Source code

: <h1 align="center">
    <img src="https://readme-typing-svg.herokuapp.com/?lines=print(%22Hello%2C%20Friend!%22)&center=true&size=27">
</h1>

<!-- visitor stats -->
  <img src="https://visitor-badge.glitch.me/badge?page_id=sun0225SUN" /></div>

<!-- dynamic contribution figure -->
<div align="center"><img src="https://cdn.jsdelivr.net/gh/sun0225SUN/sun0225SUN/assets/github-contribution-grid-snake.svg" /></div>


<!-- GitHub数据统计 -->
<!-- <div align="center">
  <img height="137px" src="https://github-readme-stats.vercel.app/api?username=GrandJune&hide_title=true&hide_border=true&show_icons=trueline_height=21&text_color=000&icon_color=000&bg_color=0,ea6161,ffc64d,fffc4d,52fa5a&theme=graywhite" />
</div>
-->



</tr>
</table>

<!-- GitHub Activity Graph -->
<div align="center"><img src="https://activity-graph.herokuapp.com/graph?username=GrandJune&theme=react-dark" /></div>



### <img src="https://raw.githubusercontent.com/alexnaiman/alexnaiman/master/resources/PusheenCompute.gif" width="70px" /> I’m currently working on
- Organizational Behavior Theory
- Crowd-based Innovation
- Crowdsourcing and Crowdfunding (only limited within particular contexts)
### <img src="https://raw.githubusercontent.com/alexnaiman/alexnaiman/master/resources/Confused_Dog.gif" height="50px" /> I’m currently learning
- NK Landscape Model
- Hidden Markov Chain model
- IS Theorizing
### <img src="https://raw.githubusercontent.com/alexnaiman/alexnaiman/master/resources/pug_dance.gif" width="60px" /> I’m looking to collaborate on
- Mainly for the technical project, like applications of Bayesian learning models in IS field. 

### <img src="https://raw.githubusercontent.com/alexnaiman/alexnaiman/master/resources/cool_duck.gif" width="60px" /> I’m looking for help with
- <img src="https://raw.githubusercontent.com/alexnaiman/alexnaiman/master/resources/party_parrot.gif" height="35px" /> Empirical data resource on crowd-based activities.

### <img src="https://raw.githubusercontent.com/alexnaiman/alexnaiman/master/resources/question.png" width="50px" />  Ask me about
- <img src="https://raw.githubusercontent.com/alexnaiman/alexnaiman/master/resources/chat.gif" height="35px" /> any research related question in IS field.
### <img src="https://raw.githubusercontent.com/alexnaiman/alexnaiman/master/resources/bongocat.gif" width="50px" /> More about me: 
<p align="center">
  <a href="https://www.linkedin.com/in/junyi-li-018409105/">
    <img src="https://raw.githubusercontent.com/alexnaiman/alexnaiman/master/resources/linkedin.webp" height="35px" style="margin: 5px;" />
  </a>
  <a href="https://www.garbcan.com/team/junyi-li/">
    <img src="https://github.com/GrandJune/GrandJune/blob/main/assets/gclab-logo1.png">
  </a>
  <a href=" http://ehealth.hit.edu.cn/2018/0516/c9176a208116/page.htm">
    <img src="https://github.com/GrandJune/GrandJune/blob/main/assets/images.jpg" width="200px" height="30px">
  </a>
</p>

▸ **DESCRIPTION OF THE TASK**
Copy out each line of the data containing the string "visitor".

▸ **TASK OUTPUT**
<!-- visitor stats -->
  <img src="https://visitor-badge.glitch.me/badge?page_id=sun0225SUN" /></div>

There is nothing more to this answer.